▶ _Information shown_:
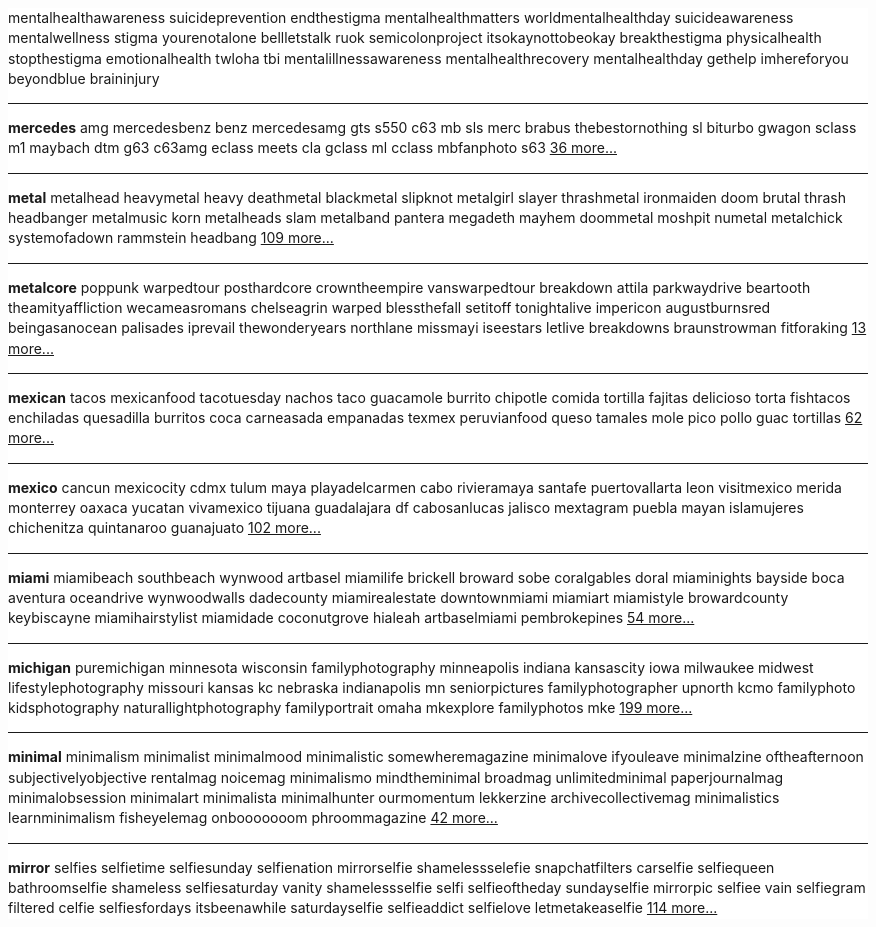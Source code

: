 mentalhealthawareness suicideprevention endthestigma mentalhealthmatters worldmentalhealthday suicideawareness mentalwellness stigma yourenotalone bellletstalk ruok semicolonproject itsokaynottobeokay breakthestigma physicalhealth stopthestigma emotionalhealth twloha tbi mentalillnessawareness mentalhealthrecovery mentalhealthday gethelp imhereforyou beyondblue braininjury
___
**mercedes**
amg mercedesbenz benz mercedesamg gts s550 c63 mb sls merc brabus thebestornothing sl biturbo gwagon sclass m1 maybach dtm g63 c63amg eclass meets cla gclass ml cclass mbfanphoto s63
 [36 more...](mercedes.txt)
___
**metal**
metalhead heavymetal heavy deathmetal blackmetal slipknot metalgirl slayer thrashmetal ironmaiden doom brutal thrash headbanger metalmusic korn metalheads slam metalband pantera megadeth mayhem doommetal moshpit numetal metalchick systemofadown rammstein headbang
 [109 more...](metal.txt)
___
**metalcore**
poppunk warpedtour posthardcore crowntheempire vanswarpedtour breakdown attila parkwaydrive beartooth theamityaffliction wecameasromans chelseagrin warped blessthefall setitoff tonightalive impericon augustburnsred beingasanocean palisades iprevail thewonderyears northlane missmayi iseestars letlive breakdowns braunstrowman fitforaking
 [13 more...](metalcore.txt)
___
**mexican**
tacos mexicanfood tacotuesday nachos taco guacamole burrito chipotle comida tortilla fajitas delicioso torta fishtacos enchiladas quesadilla burritos coca carneasada empanadas texmex peruvianfood queso tamales mole pico pollo guac tortillas
 [62 more...](mexican.txt)
___
**mexico**
cancun mexicocity cdmx tulum maya playadelcarmen cabo rivieramaya santafe puertovallarta leon visitmexico merida monterrey oaxaca yucatan vivamexico tijuana guadalajara df cabosanlucas jalisco mextagram puebla mayan islamujeres chichenitza quintanaroo guanajuato
 [102 more...](mexico.txt)
___
**miami**
miamibeach southbeach wynwood artbasel miamilife brickell broward sobe coralgables doral miaminights bayside boca aventura oceandrive wynwoodwalls dadecounty miamirealestate downtownmiami miamiart miamistyle browardcounty keybiscayne miamihairstylist miamidade coconutgrove hialeah artbaselmiami pembrokepines
 [54 more...](miami.txt)
___
**michigan**
puremichigan minnesota wisconsin familyphotography minneapolis indiana kansascity iowa milwaukee midwest lifestylephotography missouri kansas kc nebraska indianapolis mn seniorpictures familyphotographer upnorth kcmo familyphoto kidsphotography naturallightphotography familyportrait omaha mkexplore familyphotos mke
 [199 more...](michigan.txt)
___
**minimal**
minimalism minimalist minimalmood minimalistic somewheremagazine minimalove ifyouleave minimalzine oftheafternoon subjectivelyobjective rentalmag noicemag minimalismo mindtheminimal broadmag unlimitedminimal paperjournalmag minimalobsession minimalart minimalista minimalhunter ourmomentum lekkerzine archivecollectivemag minimalistics learnminimalism fisheyelemag onbooooooom phroommagazine
 [42 more...](minimal.txt)
___
**mirror**
selfies selfietime selfiesunday selfienation mirrorselfie shamelessselefie snapchatfilters carselfie selfiequeen bathroomselfie shameless selfiesaturday vanity shamelessselfie selfi selfieoftheday sundayselfie mirrorpic selfiee vain selfiegram filtered celfie selfiesfordays itsbeenawhile saturdayselfie selfieaddict selfielove letmetakeaselfie
 [114 more...](mirror.txt)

▶ _Task_: Looking at the entries above, count the lines that contain the string "more", then give the number and nothing else.

▶ _Task output_: 9